%%

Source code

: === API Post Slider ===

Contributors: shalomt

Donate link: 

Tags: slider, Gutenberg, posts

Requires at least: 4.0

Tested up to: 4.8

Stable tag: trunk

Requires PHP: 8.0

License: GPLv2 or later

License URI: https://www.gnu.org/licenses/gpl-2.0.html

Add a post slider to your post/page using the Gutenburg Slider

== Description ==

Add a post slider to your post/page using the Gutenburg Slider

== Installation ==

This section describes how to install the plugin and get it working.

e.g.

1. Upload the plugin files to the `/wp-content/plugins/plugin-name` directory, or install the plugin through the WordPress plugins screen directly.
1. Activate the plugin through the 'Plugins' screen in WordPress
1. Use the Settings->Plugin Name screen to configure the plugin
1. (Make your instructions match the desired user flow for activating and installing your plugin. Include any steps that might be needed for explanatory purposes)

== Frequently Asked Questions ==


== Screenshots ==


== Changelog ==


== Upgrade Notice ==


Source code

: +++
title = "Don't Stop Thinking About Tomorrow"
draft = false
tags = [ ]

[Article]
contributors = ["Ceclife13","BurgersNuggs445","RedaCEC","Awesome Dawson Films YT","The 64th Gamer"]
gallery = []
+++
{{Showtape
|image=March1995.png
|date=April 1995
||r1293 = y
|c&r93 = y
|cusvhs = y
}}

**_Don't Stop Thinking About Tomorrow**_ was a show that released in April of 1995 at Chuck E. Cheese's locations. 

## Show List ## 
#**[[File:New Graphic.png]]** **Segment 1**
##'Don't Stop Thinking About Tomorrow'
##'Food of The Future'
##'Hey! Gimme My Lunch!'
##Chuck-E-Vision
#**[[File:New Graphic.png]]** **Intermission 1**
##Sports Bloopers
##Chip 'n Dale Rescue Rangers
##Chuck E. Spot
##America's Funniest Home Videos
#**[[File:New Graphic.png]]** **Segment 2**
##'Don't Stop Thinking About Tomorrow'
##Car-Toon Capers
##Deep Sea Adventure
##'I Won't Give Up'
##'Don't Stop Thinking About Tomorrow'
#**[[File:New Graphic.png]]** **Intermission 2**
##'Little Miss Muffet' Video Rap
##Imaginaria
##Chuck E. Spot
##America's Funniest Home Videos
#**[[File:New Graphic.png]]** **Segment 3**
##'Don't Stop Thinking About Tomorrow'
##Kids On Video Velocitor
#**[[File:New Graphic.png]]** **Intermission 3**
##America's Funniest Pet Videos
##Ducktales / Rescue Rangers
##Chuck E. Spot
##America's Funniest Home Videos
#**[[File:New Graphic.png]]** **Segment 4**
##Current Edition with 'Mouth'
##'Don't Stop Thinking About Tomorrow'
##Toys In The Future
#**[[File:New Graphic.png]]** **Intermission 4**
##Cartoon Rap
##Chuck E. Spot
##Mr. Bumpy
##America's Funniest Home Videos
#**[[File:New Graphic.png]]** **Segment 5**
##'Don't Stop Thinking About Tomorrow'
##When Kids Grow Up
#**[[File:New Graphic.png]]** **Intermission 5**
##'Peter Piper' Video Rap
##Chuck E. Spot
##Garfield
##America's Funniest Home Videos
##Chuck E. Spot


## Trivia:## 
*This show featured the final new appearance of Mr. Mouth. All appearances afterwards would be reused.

%%

▶ YOUR OBJECTIVE: Copy out each line of the data exactly.

▶ REPLY TO THE TASK:
Source code

: === API Post Slider ===

Contributors: shalomt

Donate link: 

Tags: slider, Gutenberg, posts

Requires at least: 4.0

Tested up to: 4.8

Stable tag: trunk

Requires PHP: 8.0

License: GPLv2 or later

License URI: https://www.gnu.org/licenses/gpl-2.0.html

Add a post slider to your post/page using the Gutenburg Slider

== Description ==

Add a post slider to your post/page using the Gutenburg Slider

== Installation ==

This section describes how to install the plugin and get it working.

e.g.

1. Upload the plugin files to the `/wp-content/plugins/plugin-name` directory, or install the plugin through the WordPress plugins screen directly.
1. Activate the plugin through the 'Plugins' screen in WordPress
1. Use the Settings->Plugin Name screen to configure the plugin
1. (Make your instructions match the desired user flow for activating and installing your plugin. Include any steps that might be needed for explanatory purposes)

== Frequently Asked Questions ==


== Screenshots ==


== Changelog ==


== Upgrade Notice ==


Source code

: +++
title = "Don't Stop Thinking About Tomorrow"
draft = false
tags = [ ]

[Article]
contributors = ["Ceclife13","BurgersNuggs445","RedaCEC","Awesome Dawson Films YT","The 64th Gamer"]
gallery = []
+++
{{Showtape
|image=March1995.png
|date=April 1995
||r1293 = y
|c&r93 = y
|cusvhs = y
}}

**_Don't Stop Thinking About Tomorrow**_ was a show that released in April of 1995 at Chuck E. Cheese's locations. 

## Show List ## 
#**[[File:New Graphic.png]]** **Segment 1**
##'Don't Stop Thinking About Tomorrow'
##'Food of The Future'
##'Hey! Gimme My Lunch!'
##Chuck-E-Vision
#**[[File:New Graphic.png]]** **Intermission 1**
##Sports Bloopers
##Chip 'n Dale Rescue Rangers
##Chuck E. Spot
##America's Funniest Home Videos
#**[[File:New Graphic.png]]** **Segment 2**
##'Don't Stop Thinking About Tomorrow'
##Car-Toon Capers
##Deep Sea Adventure
##'I Won't Give Up'
##'Don't Stop Thinking About Tomorrow'
#**[[File:New Graphic.png]]** **Intermission 2**
##'Little Miss Muffet' Video Rap
##Imaginaria
##Chuck E. Spot
##America's Funniest Home Videos
#**[[File:New Graphic.png]]** **Segment 3**
##'Don't Stop Thinking About Tomorrow'
##Kids On Video Velocitor
#**[[File:New Graphic.png]]** **Intermission 3**
##America's Funniest Pet Videos
##Ducktales / Rescue Rangers
##Chuck E. Spot
##America's Funniest Home Videos
#**[[File:New Graphic.png]]** **Segment 4**
##Current Edition with 'Mouth'
##'Don't Stop Thinking About Tomorrow'
##Toys In The Future
#**[[File:New Graphic.png]]** **Intermission 4**
##Cartoon Rap
##Chuck E. Spot
##Mr. Bumpy
##America's Funniest Home Videos
#**[[File:New Graphic.png]]** **Segment 5**
##'Don't Stop Thinking About Tomorrow'
##When Kids Grow Up
#**[[File:New Graphic.png]]** **Intermission 5**
##'Peter Piper' Video Rap
##Chuck E. Spot
##Garfield
##America's Funniest Home Videos
##Chuck E. Spot


## Trivia:## 
*This show featured the final new appearance of Mr. Mouth. All appearances afterwards would be reused.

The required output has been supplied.